Near Well Modeling
Near well modeling has been a niche area for many years. Accurate models for some parts of the problem exist (e.g., well testing semi-analytic solutions) which accurately deal with near-well effects in conventional geometries and simple completions, but support only limited options for stimulation. Numerical well tests are a field of growing interest because of the increased flexibility of these models. However, these models cannot handle new completion and stimulation techniques and lack the flexibility to capture the real-world geometries at work. Additionally, they are only semi-analytic and actually contain basic assumptions such as single-phase flow in a pseudo-steady-state (PSS) flow regime. These assumptions are needed to arrive at a linear model equation, which is amenable to analytic solutions. These assumptions are not strictly valid in real wells, and are increasingly invalid in the flow regimes common in tight sands and shales. Furthermore, productivity index correlations do not apply to stimulated or damaged wells when multiphase effects are considered.

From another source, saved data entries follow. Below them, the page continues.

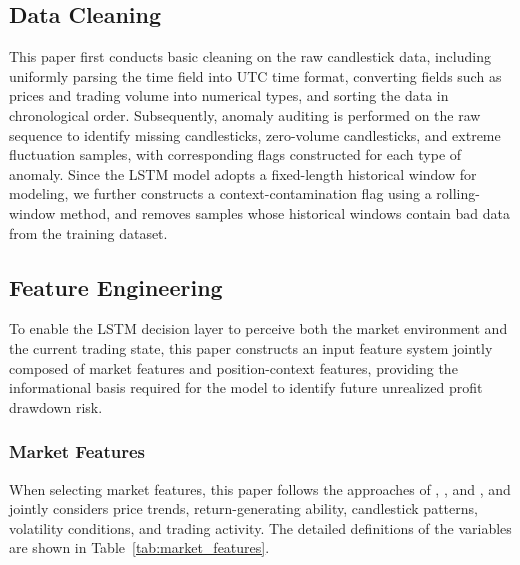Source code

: \documentclass[12pt]{article}
\begin{document}
\subsection{Data Cleaning}

This paper first conducts basic cleaning on the raw candlestick data, including uniformly parsing the time field into UTC time format, converting fields such as prices and trading volume into numerical types, and sorting the data in chronological order. Subsequently, anomaly auditing is performed on the raw sequence to identify missing candlesticks, zero-volume candlesticks, and extreme fluctuation samples, with corresponding flags constructed for each type of anomaly. Since the LSTM model adopts a fixed-length historical window for modeling, we further constructs a context-contamination flag using a rolling-window method, and removes samples whose historical windows contain bad data from the training dataset.


\subsection{Feature Engineering}

To enable the LSTM decision layer to perceive both the market environment and the current trading state, this paper constructs an input feature system jointly composed of market features and position-context features, providing the informational basis required for the model to identify future unrealized profit drawdown risk.

\subsubsection{Market Features}

When selecting market features, this paper follows the approaches of \citet{FischerKrauss2018}, \citet{HuangWanZhangLu2024}, and \citet{AlKhatibEtAl2022}, and jointly considers price trends, return-generating ability, candlestick patterns, volatility conditions, and trading activity. The detailed definitions of the variables are shown in Table~\ref{tab:market_features}.
\end{document}
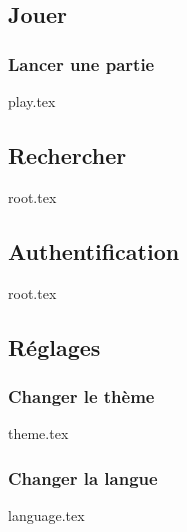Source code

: \subsection{Jouer}
\subsubsection{Lancer une partie}
{play.tex}

\subsection{Rechercher}
{root.tex}

\subsection{Authentification}
{root.tex}

\subsection{Réglages}
\subsubsection{Changer le thème}
{theme.tex}

\subsubsection{Changer la langue}
{language.tex}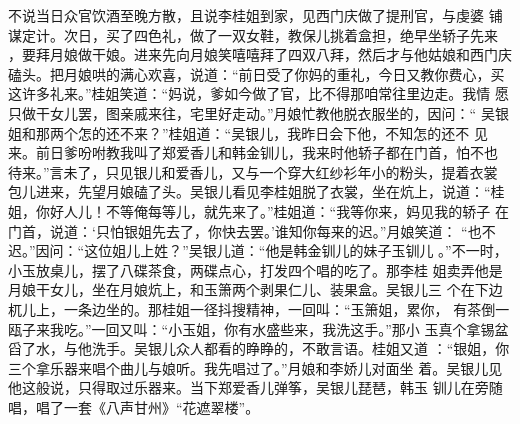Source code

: 不说当日众官饮酒至晚方散，且说李桂姐到家，见西门庆做了提刑官，与虔婆
铺谋定计。次日，买了四色礼，做了一双女鞋，教保儿挑着盒担，绝早坐轿子先来
，要拜月娘做干娘。进来先向月娘笑嘻嘻拜了四双八拜，然后才与他姑娘和西门庆
磕头。把月娘哄的满心欢喜，说道：“前日受了你妈的重礼，今日又教你费心，买
这许多礼来。”桂姐笑道：“妈说，爹如今做了官，比不得那咱常往里边走。我情
愿只做干女儿罢，图亲戚来往，宅里好走动。”月娘忙教他脱衣服坐的，因问：“
吴银姐和那两个怎的还不来？”桂姐道：“吴银儿，我昨日会下他，不知怎的还不
见来。前日爹吩咐教我叫了郑爱香儿和韩金钏儿，我来时他轿子都在门首，怕不也
待来。”言未了，只见银儿和爱香儿，又与一个穿大红纱衫年小的粉头，提着衣裳
包儿进来，先望月娘磕了头。吴银儿看见李桂姐脱了衣裳，坐在炕上，说道：“桂
姐，你好人儿！不等俺每等儿，就先来了。”桂姐道：“我等你来，妈见我的轿子
在门首，说道：‘只怕银姐先去了，你快去罢。’谁知你每来的迟。”月娘笑道：
“也不迟。”因问：“这位姐儿上姓？”吴银儿道：“他是韩金钏儿的妹子玉钏儿
。”不一时，小玉放桌儿，摆了八碟茶食，两碟点心，打发四个唱的吃了。那李桂
姐卖弄他是月娘干女儿，坐在月娘炕上，和玉箫两个剥果仁儿、装果盒。吴银儿三
个在下边杌儿上，一条边坐的。那桂姐一径抖搜精神，一回叫：“玉箫姐，累你，
有茶倒一瓯子来我吃。”一回又叫：“小玉姐，你有水盛些来，我洗这手。”那小
玉真个拿锡盆舀了水，与他洗手。吴银儿众人都看的睁睁的，不敢言语。桂姐又道
：“银姐，你三个拿乐器来唱个曲儿与娘听。我先唱过了。”月娘和李娇儿对面坐
着。吴银儿见他这般说，只得取过乐器来。当下郑爱香儿弹筝，吴银儿琵琶，韩玉
钏儿在旁随唱，唱了一套《八声甘州》“花遮翠楼”。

Conventional reservoir simulation tools based on finite-difference or control-volume modeling approaches contain implicit assumptions about the relative importance of the many flow regimes present in porous media flow, each with disparate length and time scales. Examples include the assumption of a fully developed PSS radial pressure profile in the near-well area, in the industry standard Peaceman (1983) well model, and the assumption that the transient flow period during which that pressure profile develops is negligible. These assumptions are acceptable in conventional gas or oil reservoirs but are invalid in UG fields due to the extremely low permeability values, which extend the “transient” flow period from seconds to possibly decades. This lengthening of the time for transient flow is a physical result driven by the extremely low permeability values typical of UG.